= Exercise =
Return exactly, and only, the lines from the line containing "[永遇乐-登京口北固亭怀古](./永遇乐-登京口北固亭怀古.md)" through the final line of the records below, both included.

= Available data =
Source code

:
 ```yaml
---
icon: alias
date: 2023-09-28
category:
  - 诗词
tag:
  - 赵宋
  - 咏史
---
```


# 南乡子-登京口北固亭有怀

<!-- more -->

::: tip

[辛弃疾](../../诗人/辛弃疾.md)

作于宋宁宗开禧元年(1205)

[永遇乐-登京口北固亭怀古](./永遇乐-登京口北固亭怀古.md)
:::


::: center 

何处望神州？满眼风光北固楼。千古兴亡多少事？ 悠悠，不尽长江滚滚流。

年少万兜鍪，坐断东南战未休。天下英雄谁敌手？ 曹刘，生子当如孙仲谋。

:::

= Your solution =
[永遇乐-登京口北固亭怀古](./永遇乐-登京口北固亭怀古.md)
:::


::: center 

何处望神州？满眼风光北固楼。千古兴亡多少事？ 悠悠，不尽长江滚滚流。

年少万兜鍪，坐断东南战未休。天下英雄谁敌手？ 曹刘，生子当如孙仲谋。

:::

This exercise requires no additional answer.